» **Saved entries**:
_ _ _ _ _ _ _
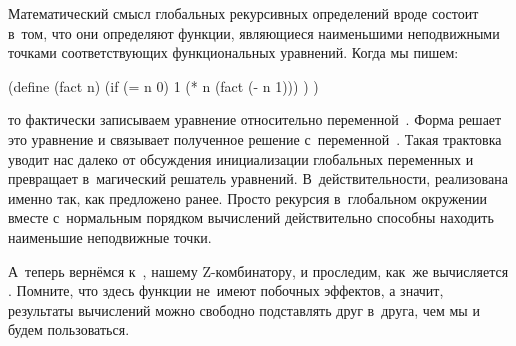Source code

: Математический смысл глобальных рекурсивных определений вроде  состоит
в~том, что они определяют функции, являющиеся наименьшими неподвижными точками
соответствующих функциональных уравнений. Когда мы пишем:

\begin{code:lisp}
(define (fact n)
  (if (= n 0) 1
      (* n (fact (- n 1))) ) )
\end{code:lisp}

\noindent
то фактически записываем уравнение относительно переменной~. Форма
 решает это уравнение и связывает полученное решение
с~переменной~. Такая трактовка уводит нас далеко от обсуждения
инициализации глобальных переменных
и превращает  в~магический решатель уравнений. В~действительности,
 реализована именно так, как предложено ранее. Просто рекурсия
в~глобальном окружении вместе с~нормальным порядком вычислений действительно
способны находить наименьшие неподвижные точки.

А~теперь вернёмся к~, нашему Z-комбинатору, и проследим, как~же
вычисляется . Помните, что здесь функции не~имеют
побочных эффектов, а значит, результаты вычислений можно свободно подставлять
друг в~друга, чем мы и будем пользоваться.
_ _ _ _ _ _ _
» **Work instruction**: Each record should appear again exactly as it stands, with no picture included.

» **Finished exercise**:
Source code

: Математический смысл глобальных рекурсивных определений вроде  состоит
в~том, что они определяют функции, являющиеся наименьшими неподвижными точками
соответствующих функциональных уравнений. Когда мы пишем:

\begin{code:lisp}
(define (fact n)
  (if (= n 0) 1
      (* n (fact (- n 1))) ) )
\end{code:lisp}

\noindent
то фактически записываем уравнение относительно переменной~. Форма
 решает это уравнение и связывает полученное решение
с~переменной~. Такая трактовка уводит нас далеко от обсуждения
инициализации глобальных переменных
и превращает  в~магический решатель уравнений. В~действительности,
 реализована именно так, как предложено ранее. Просто рекурсия
в~глобальном окружении вместе с~нормальным порядком вычислений действительно
способны находить наименьшие неподвижные точки.

А~теперь вернёмся к~, нашему Z-комбинатору, и проследим, как~же
вычисляется . Помните, что здесь функции не~имеют
побочных эффектов, а значит, результаты вычислений можно свободно подставлять
друг в~друга, чем мы и будем пользоваться.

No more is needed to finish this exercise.